_TRY IT:_
Retype all the records below exactly as they are, with no image carried over.

Source texts of formatted documents
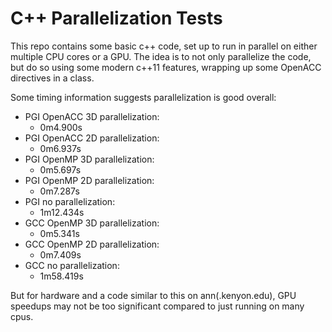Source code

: # C++ Parallelization Tests

This repo contains some basic c++ code, set up to run in parallel on either multiple CPU cores or a GPU. The idea is to not only parallelize the code, but do so using some modern c++11 features, wrapping up some OpenACC directives in a class.

Some timing information suggests parallelization is good overall:

- PGI OpenACC 3D parallelization:
  - 0m4.900s
- PGI OpenACC 2D parallelization:
  - 0m6.937s
- PGI OpenMP 3D parallelization:
  - 0m5.697s
- PGI OpenMP 2D parallelization:
  - 0m7.287s
- PGI no parallelization:
  - 1m12.434s
- GCC OpenMP 3D parallelization:
  - 0m5.341s
- GCC OpenMP 2D parallelization:
  - 0m7.409s
- GCC no parallelization:
  - 1m58.419s

But for hardware and a code similar to this on ann(.kenyon.edu), GPU speedups may not be too significant compared to just running on many cpus.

_RESPONSE TO THIS TASK:_
Source code

: # C++ Parallelization Tests

This repo contains some basic c++ code, set up to run in parallel on either multiple CPU cores or a GPU. The idea is to not only parallelize the code, but do so using some modern c++11 features, wrapping up some OpenACC directives in a class.

Some timing information suggests parallelization is good overall:

- PGI OpenACC 3D parallelization:
  - 0m4.900s
- PGI OpenACC 2D parallelization:
  - 0m6.937s
- PGI OpenMP 3D parallelization:
  - 0m5.697s
- PGI OpenMP 2D parallelization:
  - 0m7.287s
- PGI no parallelization:
  - 1m12.434s
- GCC OpenMP 3D parallelization:
  - 0m5.341s
- GCC OpenMP 2D parallelization:
  - 0m7.409s
- GCC no parallelization:
  - 1m58.419s

But for hardware and a code similar to this on ann(.kenyon.edu), GPU speedups may not be too significant compared to just running on many cpus.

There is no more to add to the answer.